I've been told that they are to the redder side of the ruby scale.


----------



## HoneyRose (Sep 7, 2011)

My rat has red eyes and she acts like any other rat, only thing is every so often she has to stop and starts slowly swaying her head from side to side as if adjusting her vision...after reading on this forum its perfectly normal. She is very healthy and the friendliest of all my rats.


----------



## Maltey (Jun 26, 2011)

Red/pink/ruby eyed rats are the same as black really. Yes, their vision is a lot worse but a rat's vision was never very good to begin with! They mostly get around based on their whiskers/smells etc anyway.
Until recently I only ever had black eyes, but last week I adopted two pink eyed girls and I didn't change the cage at all- they're still getting around just the same.
Only thing I've really noticed is that I need to alert them of my presence otherwise they get a bit jumpy, but that could also be due to their lack of socialisation.


----------



## Blarklark (Oct 31, 2011)

I just got done reading a book on caring for rats. They had a section on rats with red eyes. They say you have to be careful of strong lighting . Basically, because normal black eyed rats have the pigment in their that helps protect their eyes from harsh light. Red eyed rats don't have that protection there fore need a way to escape harsh lighting situations..


----------



## Critter Aficionado (Jan 30, 2011)

Our girls have darker ruby eyes and sometimes they move back and forth trying to focus on things. But they have absolutely no trouble climbing all over the cage, leaping off the sides inside their cage, and finding their wheel/food/water bottle.


----------



## Ratzy (Apr 6, 2012)

Thank you Blarklark (if you're still around) and Sonicboom for this topic. I just got a pair of red eyed girls and have been reading about their impaired vision (and smell). ratbehavior.org has GREAT info on their vision (SO interesting!) and says that they get dazzled by bright lights. 

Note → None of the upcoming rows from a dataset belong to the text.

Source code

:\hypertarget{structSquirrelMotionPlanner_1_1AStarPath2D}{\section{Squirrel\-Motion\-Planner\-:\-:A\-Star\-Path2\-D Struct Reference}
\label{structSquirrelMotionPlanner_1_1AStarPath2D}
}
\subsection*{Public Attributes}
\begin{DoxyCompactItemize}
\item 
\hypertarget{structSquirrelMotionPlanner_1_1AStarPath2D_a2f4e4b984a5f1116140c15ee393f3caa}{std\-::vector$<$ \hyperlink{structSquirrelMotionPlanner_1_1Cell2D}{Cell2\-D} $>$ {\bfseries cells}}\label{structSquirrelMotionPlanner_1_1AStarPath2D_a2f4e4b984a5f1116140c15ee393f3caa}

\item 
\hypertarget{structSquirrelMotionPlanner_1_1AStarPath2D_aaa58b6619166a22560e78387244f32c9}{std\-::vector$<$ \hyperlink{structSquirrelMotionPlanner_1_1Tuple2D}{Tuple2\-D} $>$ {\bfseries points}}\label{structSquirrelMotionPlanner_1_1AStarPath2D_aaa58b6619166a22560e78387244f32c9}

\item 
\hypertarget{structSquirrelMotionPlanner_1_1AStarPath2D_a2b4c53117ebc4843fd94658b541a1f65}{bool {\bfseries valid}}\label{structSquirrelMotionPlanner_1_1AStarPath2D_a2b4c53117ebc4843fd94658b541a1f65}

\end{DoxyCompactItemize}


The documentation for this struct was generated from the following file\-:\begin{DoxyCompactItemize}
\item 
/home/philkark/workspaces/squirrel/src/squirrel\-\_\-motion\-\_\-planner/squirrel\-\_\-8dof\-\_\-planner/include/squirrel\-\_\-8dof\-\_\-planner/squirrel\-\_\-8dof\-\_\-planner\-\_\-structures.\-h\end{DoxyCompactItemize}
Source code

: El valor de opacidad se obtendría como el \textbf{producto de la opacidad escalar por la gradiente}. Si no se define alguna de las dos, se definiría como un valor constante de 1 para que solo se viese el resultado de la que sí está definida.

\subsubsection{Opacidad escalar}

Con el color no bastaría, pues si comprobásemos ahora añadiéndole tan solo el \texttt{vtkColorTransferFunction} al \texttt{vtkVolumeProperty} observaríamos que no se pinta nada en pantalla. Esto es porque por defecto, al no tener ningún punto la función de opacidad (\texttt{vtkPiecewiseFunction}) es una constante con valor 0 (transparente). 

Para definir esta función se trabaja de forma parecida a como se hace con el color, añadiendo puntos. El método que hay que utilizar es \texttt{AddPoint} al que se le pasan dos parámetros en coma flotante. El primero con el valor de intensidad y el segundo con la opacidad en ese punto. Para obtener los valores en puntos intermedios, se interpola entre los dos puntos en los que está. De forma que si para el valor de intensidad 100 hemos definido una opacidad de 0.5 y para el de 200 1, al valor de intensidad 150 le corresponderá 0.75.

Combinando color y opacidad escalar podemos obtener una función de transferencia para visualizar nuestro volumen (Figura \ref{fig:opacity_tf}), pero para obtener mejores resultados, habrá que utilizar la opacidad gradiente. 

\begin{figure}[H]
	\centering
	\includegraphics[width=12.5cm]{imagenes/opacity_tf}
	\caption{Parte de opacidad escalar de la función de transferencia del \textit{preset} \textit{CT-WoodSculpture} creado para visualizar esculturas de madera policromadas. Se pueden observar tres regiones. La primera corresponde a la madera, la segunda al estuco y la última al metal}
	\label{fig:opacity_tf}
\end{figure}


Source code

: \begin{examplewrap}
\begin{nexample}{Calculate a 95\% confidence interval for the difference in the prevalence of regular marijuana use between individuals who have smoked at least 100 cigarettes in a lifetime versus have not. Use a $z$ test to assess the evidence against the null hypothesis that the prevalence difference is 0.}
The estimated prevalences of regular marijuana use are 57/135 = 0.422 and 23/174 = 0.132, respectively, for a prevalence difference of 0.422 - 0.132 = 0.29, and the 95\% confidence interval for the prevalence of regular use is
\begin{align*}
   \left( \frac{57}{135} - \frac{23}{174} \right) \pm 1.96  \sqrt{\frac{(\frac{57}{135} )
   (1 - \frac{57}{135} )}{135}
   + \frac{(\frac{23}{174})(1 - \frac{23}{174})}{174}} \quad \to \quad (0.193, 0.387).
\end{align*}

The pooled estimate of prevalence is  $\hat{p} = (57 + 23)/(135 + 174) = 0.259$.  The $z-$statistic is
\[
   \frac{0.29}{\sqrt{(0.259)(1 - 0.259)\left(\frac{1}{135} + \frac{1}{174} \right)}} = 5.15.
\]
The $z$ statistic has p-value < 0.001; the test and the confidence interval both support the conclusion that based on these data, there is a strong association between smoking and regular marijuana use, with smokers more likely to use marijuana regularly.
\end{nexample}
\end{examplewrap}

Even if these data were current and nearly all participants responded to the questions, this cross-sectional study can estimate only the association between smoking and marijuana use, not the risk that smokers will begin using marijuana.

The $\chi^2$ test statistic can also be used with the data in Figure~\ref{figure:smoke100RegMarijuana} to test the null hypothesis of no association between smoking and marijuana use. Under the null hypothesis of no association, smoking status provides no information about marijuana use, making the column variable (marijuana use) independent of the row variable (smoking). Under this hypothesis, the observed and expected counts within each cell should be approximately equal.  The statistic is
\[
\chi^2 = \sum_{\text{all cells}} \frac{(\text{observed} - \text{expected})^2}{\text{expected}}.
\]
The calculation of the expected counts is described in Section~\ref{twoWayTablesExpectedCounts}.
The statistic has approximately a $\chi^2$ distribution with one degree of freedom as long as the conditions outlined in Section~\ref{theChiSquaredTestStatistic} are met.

I have only had them a few days now, but I do notice that they are more active in dim light! Learning about their vision and sensitivity to light has helped a lot in better understanding them. They are quite shy and hesitant, and it all makes sense now. They also seem to use their mouths/teeth more for exploring, again makes sense for them to compensate for poor vision/smell. They do not do it hard, just very gently place teeth around my fingers, etc..... Ok one of them gets a bit overzealous w/ the bite-exploring of my toes! .....Really considering their limitations, I'm quite amazed at how gentle and trusting they are already. 

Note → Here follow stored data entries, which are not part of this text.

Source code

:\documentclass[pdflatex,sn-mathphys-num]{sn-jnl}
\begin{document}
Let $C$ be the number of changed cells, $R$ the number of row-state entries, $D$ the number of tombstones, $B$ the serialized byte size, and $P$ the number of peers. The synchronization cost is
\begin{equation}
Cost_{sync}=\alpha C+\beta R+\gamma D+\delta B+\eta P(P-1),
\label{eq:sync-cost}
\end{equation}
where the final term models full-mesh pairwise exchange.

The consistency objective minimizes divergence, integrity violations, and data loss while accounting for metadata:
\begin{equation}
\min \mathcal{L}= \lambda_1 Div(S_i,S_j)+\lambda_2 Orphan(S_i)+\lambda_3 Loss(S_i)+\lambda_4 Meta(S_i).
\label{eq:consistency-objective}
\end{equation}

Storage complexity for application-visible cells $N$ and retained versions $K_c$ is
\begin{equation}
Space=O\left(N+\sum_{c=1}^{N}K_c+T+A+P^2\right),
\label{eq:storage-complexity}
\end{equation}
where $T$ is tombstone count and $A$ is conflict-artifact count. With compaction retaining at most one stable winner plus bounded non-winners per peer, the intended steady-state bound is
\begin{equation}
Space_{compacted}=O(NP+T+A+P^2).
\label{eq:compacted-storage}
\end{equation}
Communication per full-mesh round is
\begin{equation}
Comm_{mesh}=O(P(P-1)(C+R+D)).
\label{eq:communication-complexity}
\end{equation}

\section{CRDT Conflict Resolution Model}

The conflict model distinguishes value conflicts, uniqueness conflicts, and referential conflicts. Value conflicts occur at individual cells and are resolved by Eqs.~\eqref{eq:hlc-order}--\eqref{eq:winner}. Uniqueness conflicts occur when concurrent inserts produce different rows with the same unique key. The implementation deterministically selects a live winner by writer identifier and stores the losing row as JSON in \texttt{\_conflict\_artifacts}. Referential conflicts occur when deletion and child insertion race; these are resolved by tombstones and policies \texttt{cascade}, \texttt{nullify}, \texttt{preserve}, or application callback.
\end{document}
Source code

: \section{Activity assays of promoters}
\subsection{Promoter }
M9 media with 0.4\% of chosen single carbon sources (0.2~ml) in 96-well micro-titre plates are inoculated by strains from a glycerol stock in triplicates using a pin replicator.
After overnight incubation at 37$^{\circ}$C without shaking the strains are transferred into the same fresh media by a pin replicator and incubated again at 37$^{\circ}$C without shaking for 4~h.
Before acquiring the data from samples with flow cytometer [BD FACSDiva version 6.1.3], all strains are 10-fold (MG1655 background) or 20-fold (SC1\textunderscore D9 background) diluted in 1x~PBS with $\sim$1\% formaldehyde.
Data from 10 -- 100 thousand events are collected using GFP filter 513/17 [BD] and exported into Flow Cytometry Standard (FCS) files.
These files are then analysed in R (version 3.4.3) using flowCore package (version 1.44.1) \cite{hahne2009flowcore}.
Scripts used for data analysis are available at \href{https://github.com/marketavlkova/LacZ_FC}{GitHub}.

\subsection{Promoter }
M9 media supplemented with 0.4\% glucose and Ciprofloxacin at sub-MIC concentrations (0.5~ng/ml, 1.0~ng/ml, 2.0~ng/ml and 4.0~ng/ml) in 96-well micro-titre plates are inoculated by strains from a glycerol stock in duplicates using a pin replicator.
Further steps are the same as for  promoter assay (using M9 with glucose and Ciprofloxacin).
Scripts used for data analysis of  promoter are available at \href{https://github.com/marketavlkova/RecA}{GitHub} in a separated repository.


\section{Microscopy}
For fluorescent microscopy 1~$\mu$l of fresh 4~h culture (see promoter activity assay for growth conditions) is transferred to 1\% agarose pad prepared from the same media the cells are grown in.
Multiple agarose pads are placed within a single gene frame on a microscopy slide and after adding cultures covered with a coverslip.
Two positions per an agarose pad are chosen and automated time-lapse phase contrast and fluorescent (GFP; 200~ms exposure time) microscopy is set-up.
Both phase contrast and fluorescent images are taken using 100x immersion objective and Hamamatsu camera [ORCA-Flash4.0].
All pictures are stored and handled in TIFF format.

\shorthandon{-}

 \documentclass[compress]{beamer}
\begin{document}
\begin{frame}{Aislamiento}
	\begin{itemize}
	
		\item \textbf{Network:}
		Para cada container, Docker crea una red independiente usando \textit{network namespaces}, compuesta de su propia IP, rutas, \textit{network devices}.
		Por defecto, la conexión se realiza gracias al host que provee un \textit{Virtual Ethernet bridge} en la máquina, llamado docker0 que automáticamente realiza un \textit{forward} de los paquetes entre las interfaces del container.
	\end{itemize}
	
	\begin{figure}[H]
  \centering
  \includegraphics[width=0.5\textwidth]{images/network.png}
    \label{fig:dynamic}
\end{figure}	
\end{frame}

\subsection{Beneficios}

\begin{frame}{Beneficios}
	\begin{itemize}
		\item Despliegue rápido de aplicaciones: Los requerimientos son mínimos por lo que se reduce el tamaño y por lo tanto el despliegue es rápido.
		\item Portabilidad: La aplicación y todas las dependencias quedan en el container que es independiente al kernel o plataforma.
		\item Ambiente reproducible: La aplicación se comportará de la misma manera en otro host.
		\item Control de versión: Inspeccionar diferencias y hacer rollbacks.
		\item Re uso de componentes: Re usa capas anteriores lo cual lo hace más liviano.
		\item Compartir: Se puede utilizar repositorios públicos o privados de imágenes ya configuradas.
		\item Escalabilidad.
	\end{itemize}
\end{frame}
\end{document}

As far as accommodations for them, I am going to plan on having dim lighting in the room for their playtimes, and I may drape some fabric over top and a couple sides of their cage to shield them from direct bright lights overhead. And of course like any ratties, they will have pitch black hidey boxes for sleeping. 

QUESTION: Does anyone think that red eyed rats would prefer less frequent changing around of their cage? Seems like they would rely on familiar tactile environment to feel comfortable/secure, so would prefer that their furnishings stay the same??? On the other hand, I don't want to deprive them of variety and newness.... maybe just slightly less frequent rearranging of things?


----------



## Malcolmratdad (Mar 29, 2012)

My pink eyes girls like their cage rearranged as often as any rat. However they do not like bright lights. Their vision gets easily dazzled by sudden bright lights. They are most active in the dark.


----------



## Ratzy (Apr 6, 2012)

Thanks Malcolm! Anyone else have opinions/insight into whether pink eyed ratties care about cage rearranging?


----------



## JessyGene (Feb 27, 2012)

My pink-eyed and red-eyed rats have never had any problem at all with cage rearranging. In fact the only rat I've had that seemed a little uneasy when I changed up the cage was a black-eyed rat.


----------



## Ratzy (Apr 6, 2012)

Thanks JessyGene and Malcolm!

Now that I've had my girls for a while, I sounded like a nervous nelly there thinking they'd be scared of things moving around. Haha. I wish I were as easy going and adaptable as they are.


----------



## Rat Daddy (Sep 25, 2011)

Red eyed rats can be more prone to macular degeneration from strong lighting, also some have other vision problems. 

This does not mean that all normal eyed rats have good vision however. Some do and some don't. My rat with the best vision actually becomes much shyer and more retiring when it gets dark and she can't see as well.


----------